Mobile website development 101 (because so many are still flunking)

An analysis by the political news site Politico revealed last week that political campaigns are failing to capitalize on the mobile web. The media outlet examined the mobile sites of candidates in roughly 40 competitive House and Senate races and found the majority “were plagued with missed opportunities to find volunteers, donors and voters.” All-too-familiar mistakes included ill-formatted or “clunky” pages that frequently crashed, illegibly shrunken content and multiple pages that make navigation — and, importantly, donating — difficult. Perhaps most importantly, some sites required users to drill down through multiple pages and jump through other hoops to make donations.

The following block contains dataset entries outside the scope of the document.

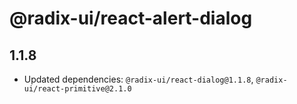 # @radix-ui/react-alert-dialog

## 1.1.8

- Updated dependencies: `@radix-ui/react-dialog@1.1.8`, `@radix-ui/react-primitive@2.1.0`
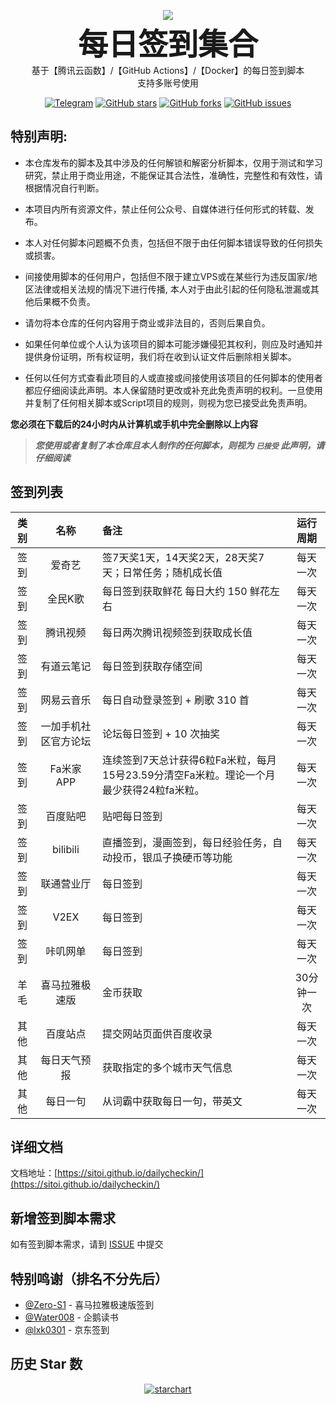 <p align="center">
    <img src="https://socialify.git.ci/Sitoi/dailycheckin/image?description=1&font=Rokkitt&forks=1&issues=1&language=1&owner=1&pattern=Circuit%20Board&pulls=1&stargazers=1&theme=Dark"/>
    <br><strong><font size=50>每日签到集合</font></strong>
    <br>基于【腾讯云函数】/【GitHub Actions】/【Docker】的每日签到脚本
    <br>支持多账号使用
</p>

<p align="center">
    <a href="https://t.me/dailycheckin"><img src="https://img.shields.io/badge/Talk-Telegram-brightgreen.svg?style=popout-square" alt="Telegram"></a>
    <a href="https://github.com/Sitoi/dailycheckin/stargazers"><img src="https://img.shields.io/github/stars/Sitoi/dailycheckin.svg?style=popout-square" alt="GitHub stars"></a>
    <a href="https://github.com/Sitoi/dailycheckin/network/members"><img src="https://img.shields.io/github/forks/Sitoi/dailycheckin.svg?style=popout-square" alt="GitHub forks"></a>
    <a href="https://github.com/Sitoi/dailycheckin/issues"><img src="https://img.shields.io/github/issues/Sitoi/dailycheckin.svg?style=popout-square" alt="GitHub issues"></a>
</p>

## 特别声明:

- 本仓库发布的脚本及其中涉及的任何解锁和解密分析脚本，仅用于测试和学习研究，禁止用于商业用途，不能保证其合法性，准确性，完整性和有效性，请根据情况自行判断。

- 本项目内所有资源文件，禁止任何公众号、自媒体进行任何形式的转载、发布。

- 本人对任何脚本问题概不负责，包括但不限于由任何脚本错误导致的任何损失或损害。

- 间接使用脚本的任何用户，包括但不限于建立VPS或在某些行为违反国家/地区法律或相关法规的情况下进行传播, 本人对于由此引起的任何隐私泄漏或其他后果概不负责。

- 请勿将本仓库的任何内容用于商业或非法目的，否则后果自负。

- 如果任何单位或个人认为该项目的脚本可能涉嫌侵犯其权利，则应及时通知并提供身份证明，所有权证明，我们将在收到认证文件后删除相关脚本。

- 任何以任何方式查看此项目的人或直接或间接使用该项目的任何脚本的使用者都应仔细阅读此声明。本人保留随时更改或补充此免责声明的权利。一旦使用并复制了任何相关脚本或Script项目的规则，则视为您已接受此免责声明。

**您必须在下载后的24小时内从计算机或手机中完全删除以上内容**

> ***您使用或者复制了本仓库且本人制作的任何脚本，则视为 `已接受` 此声明，请仔细阅读***

## 签到列表

|类别|名称|备注|运行周期|
|:---:|:---:|:---|:---:|
|签到|爱奇艺|签7天奖1天，14天奖2天，28天奖7天；日常任务；随机成长值|每天一次|
|签到|全民K歌|每日签到获取鲜花 每日大约 150 鲜花左右|每天一次|
|签到|腾讯视频|每日两次腾讯视频签到获取成长值|每天一次|
|签到|有道云笔记|每日签到获取存储空间|每天一次|
|签到|网易云音乐|每日自动登录签到 + 刷歌 310 首|每天一次|
|签到|一加手机社区官方论坛|论坛每日签到 + 10 次抽奖|每天一次|
|签到|Fa米家 APP|连续签到7天总计获得6粒Fa米粒，每月15号23.59分清空Fa米粒。理论一个月最少获得24粒fa米粒。|每天一次|
|签到|百度贴吧|贴吧每日签到|每天一次|
|签到|bilibili|直播签到，漫画签到，每日经验任务，自动投币，银瓜子换硬币等功能|每天一次|
|签到|联通营业厅|每日签到|每天一次|
|签到|V2EX|每日签到|每天一次|
|签到|咔叽网单|每日签到|每天一次|
|羊毛|喜马拉雅极速版|金币获取|30分钟一次|
|其他|百度站点|提交网站页面供百度收录|每天一次|
|其他|每日天气预报|获取指定的多个城市天气信息|每天一次|
|其他|每日一句|从词霸中获取每日一句，带英文|每天一次|

## 详细文档

文档地址：[https://sitoi.github.io/dailycheckin/](https://sitoi.github.io/dailycheckin/)

## 新增签到脚本需求

如有签到脚本需求，请到 [ISSUE](https://github.com/Sitoi/dailycheckin/issues/new/choose) 中提交

## 特别鸣谢（排名不分先后）

- [@Zero-S1](https://github.com/Zero-S1/xmly_speed) - 喜马拉雅极速版签到
- [@Water008](https://github.com/Water008/qqread) - 企鹅读书
- [@lxk0301](https://github.com/lxk0301/jd_scripts) - 京东签到

## 历史 Star 数

<p align="center">
    <a href="https://starchart.cc/Sitoi/dailycheckin"><img src="https://starchart.cc/Sitoi/dailycheckin.svg" alt="starchart"></a>
</p>
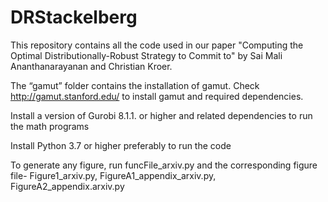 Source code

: # DRStackelberg

This repository contains all the code used in our paper "Computing the Optimal Distributionally-Robust Strategy to Commit to" by Sai Mali Ananthanarayanan and Christian Kroer.

The “gamut” folder contains the installation of gamut. Check http://gamut.stanford.edu/ to install gamut and required dependencies.

Install a version of Gurobi 8.1.1. or higher and related dependencies to run the math programs

Install Python 3.7 or higher preferably to run the code

To generate any figure, run funcFile_arxiv.py and the corresponding figure file- Figure1_arxiv.py, FigureA1_appendix_arxiv.py, FigureA2_appendix.arxiv.py
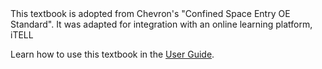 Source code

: <i-image src="/images/itell.svg" alt="iTELL logo" width="180" height="180" expandable="false" priority="true">
</i-image>

<div className = "prose dark:prose-invert">
This textbook is adopted from Chevron's "Confined Space Entry OE Standard". It was adapted for integration with an online learning platform, iTELL

Learn how to use this textbook in the <a href="/guide">User Guide</a>.

</div>
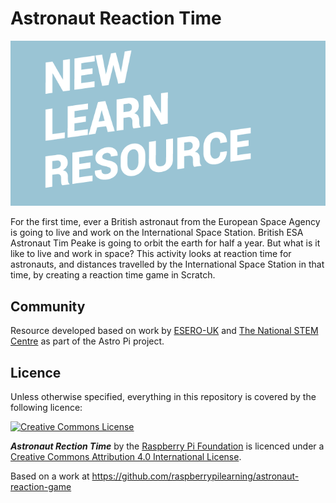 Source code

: # Astronaut Reaction Time

![](cover.png)

For the first time, ever a British astronaut from the European Space Agency is going to live and work on the International Space Station. British ESA Astronaut Tim Peake is going to orbit the earth for half a year. But what is it like to live and work in space? This activity looks at reaction time for astronauts, and distances travelled by the International Space Station in that time, by creating a reaction time game in Scratch. 

## Community
Resource developed based on work by [ESERO-UK](http://www.esero.org.uk/) and [The National STEM Centre](http://www.nationalstemcentre.org.uk/) as part of the Astro Pi project. 

## Licence

Unless otherwise specified, everything in this repository is covered by the following licence:

[![Creative Commons License](http://i.creativecommons.org/l/by-sa/4.0/88x31.png)](http://creativecommons.org/licenses/by-sa/4.0/)

***Astronaut Rection Time*** by the [Raspberry Pi Foundation](http://www.raspberrypi.org) is licenced under a [Creative Commons Attribution 4.0 International License](http://creativecommons.org/licenses/by-sa/4.0/).

Based on a work at https://github.com/raspberrypilearning/astronaut-reaction-game
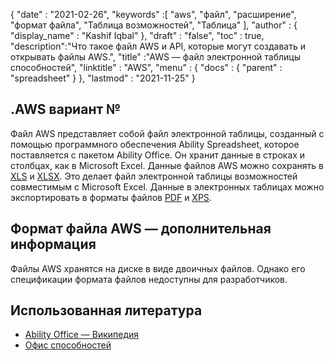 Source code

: {
  "date" : "2021-02-26",
  "keywords" :[ "aws", "файл", "расширение", "формат файла", "Таблица возможностей", "Таблица" ],
  "author" : {
    "display_name" : "Kashif Iqbal"
},
  "draft" : "false",
  "toc" : true,
  "description":"Что такое файл AWS и API, которые могут создавать и открывать файлы AWS.",
  "title" :"AWS — файл электронной таблицы способностей",
  "linktitle" : "AWS",
  "menu" : {
    "docs" : {
      "parent" : "spreadsheet"
}
},
  "lastmod" : "2021-11-25"
}

## .AWS вариант №

Файл AWS представляет собой файл электронной таблицы, созданный с помощью программного обеспечения Ability Spreadsheet, которое поставляется с пакетом Ability Office. Он хранит данные в строках и столбцах, как в Microsoft Excel. Данные файлов AWS можно сохранять в [XLS](/ru/spreadsheet/xls/) и [XLSX](/ru/spreadsheet/xlsx/). Это делает файл электронной таблицы возможностей совместимым с Microsoft Excel. Данные в электронных таблицах можно экспортировать в форматы файлов [PDF](/ru/pdf/) и [XPS](/ru/page-description-language/xps/).

## Формат файла AWS — дополнительная информация

Файлы AWS хранятся на диске в виде двоичных файлов. Однако его спецификации формата файлов недоступны для разработчиков.

## Использованная литература ##

* [Ability Office — Википедия](https://en.wikipedia.org/wiki/Ability_Office)
* [Офис способностей](https://www.ability.com/en/home/home)

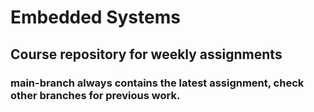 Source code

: # Embedded Systems
## Course repository for weekly assignments
### main-branch always contains the latest assignment, check other branches for previous work.
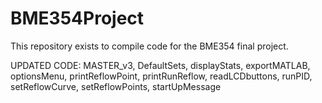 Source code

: BME354Project
=============
This repository exists to compile code for the BME354 final project.

UPDATED CODE:
MASTER_v3, DefaultSets, displayStats, exportMATLAB, optionsMenu,
printReflowPoint, printRunReflow, readLCDbuttons, runPID, setReflowCurve,
setReflowPoints, startUpMessage
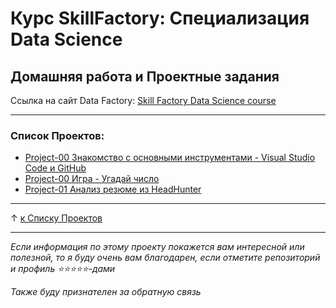 # **Курс SkillFactory: Специализация Data Science**

## **Домашняя работа и Проектные задания**

Ссылка на сайт Data Factory:  [Skill Factory Data Science course](https://skillfactory.ru/data-science-specialization)

***
### **Список Проектов:**
* [Project-00 Знакомство с основными инструментами - Visual Studio Code и GitHub](https://github.com/Novkozinin/SF_data_science/tree/master/Project-00_Знакомство_с_VS_Code_и_GitHub)
* [Project-00 Игра - Угадай число](https://github.com/Novkozinin/SF_data_science/tree/master/Project-00_Игра_Угадай_число)
* [Project-01 Анализ резюме из HeadHunter](https://github.com/Novkozinin/SF_data_science/tree/master/Project-01_Анализ_резюме_из_HeadHunter)

***
&uarr; [к Списку Проектов](#список-проектов)

***
*Если информация по этому проекту покажется вам интересной или полезной, то я буду очень вам благодарен, если отметите репозиторий и профиль ⭐️⭐️⭐️⭐️⭐️-дами*

*Также буду признателен за обратную связь* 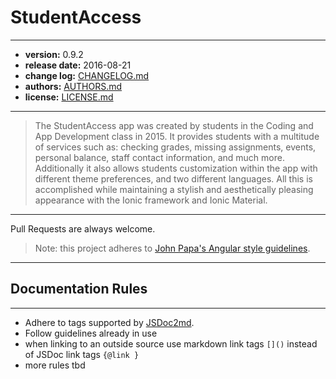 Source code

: # StudentAccess
----
- **version:** 0.9.2
- **release date:** 2016-08-21
- **change log:** [CHANGELOG.md](./CHANGELOG.md)
- **authors:** [AUTHORS.md](./AUTHORS.md)
- **license:** [LICENSE.md](./LICENSE.md)

----
>The StudentAccess app was created by students in the Coding and App Development class in 2015. 
It provides students with a multitude of services such as: checking grades, missing assignments, events, personal balance, staff contact information, and much more. 
Additionally it also allows students customization within the app with different theme preferences, and two different languages. 
All this is accomplished while maintaining a stylish and aesthetically pleasing appearance with the Ionic framework and Ionic Material.

----
Pull Requests are always welcome.

> Note: this project adheres to [John Papa's Angular style guidelines](https://github.com/johnpapa/angular-styleguide/blob/master/a1/README.md).

----
## Documentation Rules
----
- Adhere to tags supported by [JSDoc2md](https://github.com/jsdoc2md/jsdoc-to-markdown).
- Follow guidelines already in use
- when linking to an outside source use markdown link tags `[]()` instead of JSDoc link tags `{@link }`
- more rules tbd

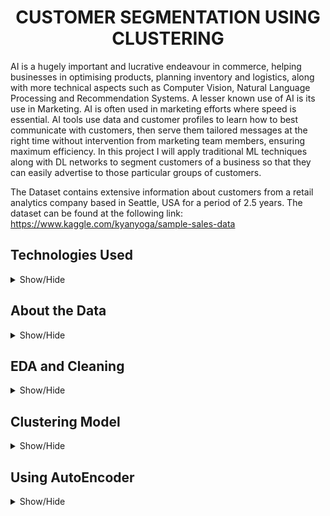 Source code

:  <h1 align='center'>CUSTOMER SEGMENTATION USING CLUSTERING</h1> 

AI is a hugely important and lucrative endeavour in commerce, helping businesses in optimising products, planning inventory and logistics, along with more technical aspects such as Computer Vision, Natural Language Processing and Recommendation Systems. A lesser known use of AI is its use in Marketing. AI is often used in marketing efforts where speed is essential. AI tools use data and customer profiles to learn how to best communicate with customers, then serve them tailored messages at the right time without intervention from marketing team members, ensuring maximum efficiency. In this project I will apply traditional ML techniques along with DL networks to segment customers of a business so that they can easily advertise to those particular groups of customers. 

The Dataset contains extensive information about customers from a retail analytics company based in Seattle, USA for a period of 2.5 years. The dataset can be found at the following link: https://www.kaggle.com/kyanyoga/sample-sales-data

## Technologies Used

<details>
<a name="Technologies_Used"></a>
<summary>Show/Hide</summary>
<br>
 
 * **Python**
 * **Pandas**
 * **Numpy**
 * **Seaborn**
 * **Matplotlib**
 * **Plotly**
 * **CV2**
 * **Tensorflow 2.0**
 * **Keras**
 * **Sci-kit Learn**
 * **Google Collab**
 </details>
 
 ## About the Data
 
 <details>
<a name="Technologies_Used"></a>
<summary>Show/Hide</summary>
<br>
 
The dataset contains 2,823 rows and 25 columns. The 25 columns contain order information such as order number, price, order date and status of the order etc. It also contains information about the customer such as the address, state, country, phone number etc. Due to such a wide variety of columns the dataset contains many datatypes. I converted the order date from the _object_ datatype to _datetime64_ datatype using a pandas module. One good practice is to actually take a look at the dataset, this is called a sanity check. Below you can see all the datatypes and the total number of null values in each column.
 
 <h5 align="center">Datatypes and Number of Null Values in Dataset</h5>
<p align="center">
  <img src="https://github.com/CSmahesh04/Customer_Segmentation_Cluster/blob/main/Images/Capture.PNG" width=400 height=500>
</p>
 
Since there are more than 50% of the values missing in the columns Addressline2 and State, it is best if we drop these columns. Along with these, columns such as Addressline1, Phone, Contact First Name, Contact last Name, Customer Name, Postal Code and Order Number are not useful in segmenting customers based on their features. So we drop these columns as well. Now we have a clean dataset which contains useful features for finding a pattern among customers.
</details>

 ## EDA and Cleaning
 
 <details>
<a name="Technologies_Used"></a>
<summary>Show/Hide</summary>
<br>
 
 The territory column interested me. The unique values of that column are EMEA, Japan and APAC, along with null values. Upon further inspection I found out that all null value rows in column Territory are orders from countries USA or Canada. So I replaced the null values with CUSA, the Canada-US trade region. With this there are no null values in our dataset. I then use the **Plotly** library to make interactive bar graphs for a few columns to see the distribution among them. We can see that the **Status** column is heavily disproportionate with the 'Shipped" status having 20X more entries than all the rest combined. Such imbalanced features can ruin the performance of a model, so the **Status** column is dropped. Below are the bar graphs:
 
 <h5 align="center">Categorical Features</h5>
<p align="center">
  <img src="https://github.com/CSmahesh04/Customer_Segmentation_Cluster/blob/main/Images/bar1.png" width=900 height=550>
</p>

<p align="center">
  <img src="https://github.com/CSmahesh04/Customer_Segmentation_Cluster/blob/main/Images/bar2.png" width=900 height=550>
</p>

<p align="center">
  <img src="https://github.com/CSmahesh04/Customer_Segmentation_Cluster/blob/main/Images/bar3.png" width=900 height=550>
</p>

<p align="center">
  <img src="https://github.com/CSmahesh04/Customer_Segmentation_Cluster/blob/main/Images/bar4.png" width=900 height=550>
</p>

 All the above columns are categorical variables. We need to replace the string values with one hot encoded values. Do achieve this I utilized the _get_dummies_ module in **Pandas**. This increased the total number of columns from 9 to 39. The **PRODUCTCODE** column has 109 unique values, so using the same method will give an additional 108 columns which is bad, we need to avoid the curse of dimensionality. Below is the dataset after converting columns into dummies:
 
 <h5 align="center">Dataset with Dummified Features</h5>
<p align="center">
  <img src="https://github.com/CSmahesh04/Customer_Segmentation_Cluster/blob/main/Images/dataset_dummy.PNG" width=900, height=500>
</p>
 
 Next I wanted to check how the sales were divided based on the column **ORDERDATE**. From the below line graph it can be seen that most of the sales happen in the months of November and December. This information is more easily available in column **MONTH_ID**. So I will be dropping the **ORDERDATE** column so as to decrease the risk of collinearity. Also the column **QTR_ID** seems to contain redundant information. So it will also be dropped.
 
 <h5 align="center">Line Plot of Sales V Date</h5>
<p align="center">
  <img src="https://github.com/CSmahesh04/Customer_Segmentation_Cluster/blob/main/Images/line.png" width=750 height= 500>
</p>
 
To analyze the frequency distribution of the dataset I plotted the below distplots for the following columns: **QUANTITYORDERED**, **SALES**, **PRICEEACH**, **MONTH_ID**, **MSRP**, **PRODUCTCODE**. 

<h5 align="center">Distplots of Features</h5>
<p align="center">
  <img src="https://github.com/CSmahesh04/Customer_Segmentation_Cluster/blob/main/Images/dist1.png" width=800 height=650>
</p>

<p align="center">
  <img src="https://github.com/CSmahesh04/Customer_Segmentation_Cluster/blob/main/Images/dist2.png" width=800 height=650>
</p>

<p align="center">
  <img src="https://github.com/CSmahesh04/Customer_Segmentation_Cluster/blob/main/Images/dist3.png" width=800 height=650>
</p>

<p align="center">
  <img src="https://github.com/CSmahesh04/Customer_Segmentation_Cluster/blob/main/Images/dist4.png" width=800 height=650>
</p>

<p align="center">
  <img src="https://github.com/CSmahesh04/Customer_Segmentation_Cluster/blob/main/Images/dist5.png" width=800 height=650>
</p>

<p align="center">
  <img src="https://github.com/CSmahesh04/Customer_Segmentation_Cluster/blob/main/Images/dist6.png" width=800 height=650>
</p>

Next I use my favourite function in **Seaborn**, the _pairplot_ function. This plots all the columns against each other and it is easy to see any hidden pattern missed from just looking at heatmaps and correlation tables. From the below table I realized that:

1. There's a trend between **SALES** and **QUANTITYORDERED**
2. There's a trend between **MSRP** ad **PRICEEACH**
3. It seems that there is a growth in sales as years progress, which is a good sign for a company.

<h5 align="center">Pairplot of Features</h5>
<p align="center">
  <img src="https://github.com/CSmahesh04/Customer_Segmentation_Cluster/blob/main/Images/pairplot.PNG" width=800 height=700>
</p>
</details>

## Clustering Model

<details>
<a name="Technologies_Used"></a>
<summary>Show/Hide</summary>
<br>
 
K-Means clustering is one of the best clustering algorithms around. It uses the euclidean distances between the data points among the feature space to cluster data points accordingly. The only hyperparameter to set is the number of cluster parameters. This can be found by running a for loop to get the score of each cluster group and using the elbow method to determine the optimal number clusters. Below we can see that the elbow isn't very clear, but around cluster 5 seems to be where it is.

<h5 align="center">Elbow Plot of K Means</h5>
<p align="center">
  <img src="https://github.com/CSmahesh04/Customer_Segmentation_Cluster/blob/main/Images/elbow1.PNG" width=600>
</p>

So we run the KMeans algorithm again to segment the full dataset into 5 clusters. Using the scaler inverse function on the cluster centres, gives us the values on how the clusters were formed. From the pic below we can say that each cluster has at least one defining trait seen by the scaler inverse table. These are:

1. **Cluster 0**: These customers buy items in high quantity at around 47 and they buy items in all price ranges but lean more towards the higher end. This group gives the highest total of all groups.
2. **Cluster 1**: This group represents customers who buy items in varying quantities around 35, they tend to buy high price items around 96. Their sales is bit better average ~4435, they buy products with second highest MSRP of around 133.
3. **Cluster 2**: This group represents customers who buy items in low quantity around 30. They tend to buy low price items around 68. Their sales around 2044, is lower than other clusters and they are extremely active around the holiday season. They buy products with low MSRP of around 75. 
4. **Cluster 3**: This group represents customers who are only active during the holidays. They buy in lower quantities around 35, but they tend to buy average price items around 86. They also correspond to lower total sales around 3673, they tend to buy items with MSRP around 102. 
5. **Cluster 4**:  This group represents customers who buy items in varying quantities around 39, they tend to buy average price items around 94. Their sales were around 4280. 

<h5 align="center">Table of Scaler Inverse Cluster Centres</h5>
<p align="center">
  <img src="https://github.com/CSmahesh04/Customer_Segmentation_Cluster/blob/main/Images/centres1.PNG" width=930 height=400>
</p>

The above inferences can be made from the table above. The graphs below show the different columns in the dataset with respect to the cluster they are in. They match up with the inferences up above.

<h5 align="center">Features According to Clusters</h5>
<p align="center">
  <img src="https://github.com/CSmahesh04/Customer_Segmentation_Cluster/blob/main/Images/col1.PNG" width=950>
</p>

<p align="center">
  <img src="https://github.com/CSmahesh04/Customer_Segmentation_Cluster/blob/main/Images/col2.PNG" width=950>
</p>

<p align="center">
  <img src="https://github.com/CSmahesh04/Customer_Segmentation_Cluster/blob/main/Images/col3.PNG" width=950>
</p>

To better understand how the clusters are formed, I will the 5 clusters in a 3-D space using **Plotly**. But since there are 39 feature columns in our dataset, it is not possible to visualize them in just a 3-D space without dimensionality reduction. So, I utilized the Principal Component Analysis (PCA) to reduce the dimensions from the original 39 to just 3. PCA is an unsupervised machine learning algorithm which reduces the dimensions of the data given but tries to keep the information unchanged. It does this by finding a new set of features called components which contain most of the information in the big feature space. The graph below is actually interactive thanks to **Plotly**, but README.md only allows static images.

<h5 align="center">3D Plot of Clusters</h5>
<p align="center">
  <img src="https://github.com/CSmahesh04/Customer_Segmentation_Cluster/blob/main/Images/kmeans.png" width=1200 height=400>
</p>
</details>

## Using AutoEncoder
<details>
<a name="Technologies_Used"></a>
<summary>Show/Hide</summary>
<br>
 
I utilized Autoencoders to reduce the total number of features, while retaining the information, before applying a clustering algorithm. This led to a better performance by both K-Means and BIRCH clustering algorithms. Autoencoders do this by adding a bottleneck in the network, so this forces the network to compress whatever the input is given to it. This led to a simpler elbow method where the optimal number of clusters seem to be 3 not 5. This can be seen below:

<h5 align="center">Elbow Plot of K Means after Encoding</h5>
<p align="center">
  <img src="https://github.com/CSmahesh04/Customer_Segmentation_Cluster/blob/main/Images/elbow2.PNG" width=600>
</p>

Applying the KMeans algorithm again on the reduced dataset we can see that the model performed much better. By performing the inverse transform on cluster centres, we can see that each cluster has a few defining traits. These traits can also be seen in the graphs below where all columns have been plotted with respect to the clusters.

1. **Cluster 0**: This group represents customers who buy items in high quantity(47), they usually buy items with high prices(99). They bring-in more sales than other clusters. They are mostly active through out the year. They usually buy products corresponding to product code 10-90. They buy products with high mrsp(158).
2. **Cluster 1**: This group represents customers who buy items in average quantity(37) and they buy tend to buy high price items(95). They bring-in average sales(4398) and they are active all around the year.They are the highest buyers of products corresponding to product code 0-10 and 90-100.Also they prefer to buy products with high MSRP(115).
3. **Cluster 2**: This group represents customers who buy items in small quantity(30), they tend to buy low price items(69). They correspond to the lowest total sale(2061) and they are active all around the year.They are the highest buyers of products corresponding to product code 0-20 and 100-110  they then to buy products with low MSRP(77).

<h5 align="center">Features According to Clusters</h5>
<p align="center">
  <img src="https://github.com/CSmahesh04/Customer_Segmentation_Cluster/blob/main/Images/2col1.PNG" width=950>
</p>

<p align="center">
  <img src="https://github.com/CSmahesh04/Customer_Segmentation_Cluster/blob/main/Images/2col2.PNG" width=950>
</p>

<p align="center">
  <img src="https://github.com/CSmahesh04/Customer_Segmentation_Cluster/blob/main/Images/2col3.PNG" width=950>
</p>

I used PCA to again decrease the total dimensions of the data so it is easier to visualize. Below is the image of clusters by Kmeans:

<h5 align="center">3D Plot of Clusters</h5>
<p align="center">
  <img src="https://github.com/CSmahesh04/Customer_Segmentation_Cluster/blob/main/Images/kmeans_auto.png" width=1200 height=450>
</p>

Below is the picture of clusters by BIRCH:

<h5 align="center">3D Plot of Clusters: BIRCH</h5>
<p align="center">
  <img src="https://github.com/CSmahesh04/Customer_Segmentation_Cluster/blob/main/Images/BIRCH.png" width=1400 height=350>
</p>
 </details>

Of course, political campaigns aren’t alone in mucking up the mobile web. One survey earlier this year found that only 6 percent of small businesses in the U.S. maintained a mobile website, and 46 percent had a site that wasn’t optimized for mobile. Another survey found that only 9 percent of the websites of small to medium-sized businesses are optimized for phones. Meanwhile, mobile accounted for 30 percent of online traffic and 15 percent of online orders in 2013, according to ShopVisible. So while usage continues to soar, much of the mobile web remains a nightmare.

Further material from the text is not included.